Stitching with my eyes closed 

Some of you will know that I have been participating in the #365handstitch2017 challenge where people are asked to stitch a minimum of a thread a day for a year. I thought it was time to show you the progress so far.

The ‘front’ of the piece 

As you can see I’ve already added several pieces of cloth together and am working on melding them together.  I made the decision up front to ‘stitch with my eyes closed’, (a process I have been using since I first started this blog). Working this way has meant that I do not visually self-censor. This choice has removed from me the necessity of neatness. I also find the process of leaving the decision about which thread and which stitch to use, until the moment I pick up the work, really freeing.  
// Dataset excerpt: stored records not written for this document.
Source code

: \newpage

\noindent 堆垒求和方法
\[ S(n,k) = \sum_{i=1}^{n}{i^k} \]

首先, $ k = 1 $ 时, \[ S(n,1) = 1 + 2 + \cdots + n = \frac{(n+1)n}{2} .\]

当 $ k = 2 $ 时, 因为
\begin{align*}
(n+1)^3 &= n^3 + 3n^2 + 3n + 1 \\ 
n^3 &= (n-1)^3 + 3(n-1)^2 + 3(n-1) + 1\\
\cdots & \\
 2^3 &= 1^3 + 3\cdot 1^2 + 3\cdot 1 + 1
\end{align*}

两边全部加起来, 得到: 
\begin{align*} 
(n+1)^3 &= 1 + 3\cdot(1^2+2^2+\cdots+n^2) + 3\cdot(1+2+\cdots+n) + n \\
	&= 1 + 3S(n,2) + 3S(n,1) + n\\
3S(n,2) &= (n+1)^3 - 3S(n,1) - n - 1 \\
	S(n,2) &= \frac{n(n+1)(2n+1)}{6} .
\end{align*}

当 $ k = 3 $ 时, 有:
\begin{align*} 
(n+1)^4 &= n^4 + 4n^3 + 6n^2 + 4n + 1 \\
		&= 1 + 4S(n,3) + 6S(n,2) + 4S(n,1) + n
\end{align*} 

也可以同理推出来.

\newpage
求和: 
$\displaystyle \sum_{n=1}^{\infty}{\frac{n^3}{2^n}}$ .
Other people online have asked some very pertinent questions about the direction the work is taking. This has made me think about a number of issues, in particular whether I have a specific end in sight – no; and how much bigger the piece might become. 

So I have decided that the current size is where I will leave it (at present). The obvious question of what to do when I run out of space to stitch, was equally quickly answered -work on ‘the back’. I have started this process and not looking while I stitch has helped a lot. It is so hard not to be precious with my work.
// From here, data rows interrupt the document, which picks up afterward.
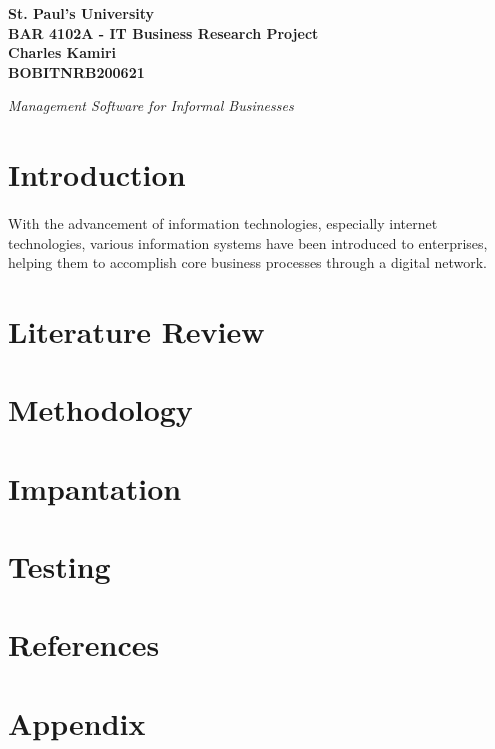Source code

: \documentclass{article}
\begin{document}
\begin{center}
	{\bfseries\huge
		St. Paul's University \\
		BAR 4102A - IT Business Research Project \\
		Charles Kamiri  \\
		BOBITNRB200621 \\ [60pt]
	}

\emph{Management Software for Informal Businesses}
\end{center}
\newpage
\pagestyle{fancy}


\section*{Introduction}

\paragraph*{}
With the advancement of information technologies, especially internet technologies, various information systems have been introduced to enterprises, helping them to accomplish core business processes through a digital network.

\paragraph*{}

\newpage

\section*{Literature Review}
\lipsum[1-2]
\newpage


\section*{Methodology}
\lipsum[1-2]
\newpage


\section*{Impantation}
\lipsum[1-2]
\newpage


\section*{Testing}
\lipsum[1-2]
\newpage


\section*{References}
\lipsum[1-2]
\newpage


\section{Appendix}
\lipsum[1-2]
\newpage
\end{document}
The ‘back’, with two new areas of work in cretan stitch and herringbone stitch.

You can see from the photo above that the reverse side of the stitches predominantly resembles small running stitches. That’s why I’m currently adding some strongly coloured lines of stitching. You can see from the following photos that the reverse of even strong colours is not very intrusive. 

Blue herringbone stitch is quite strong when looking at the face of the stitch

The reverse of the stitch is quite unobtrusive

The ongoing challenge will be to stick with the process. It may be difficult to ‘spoil’ this work, but working against an established aesthetic is hard.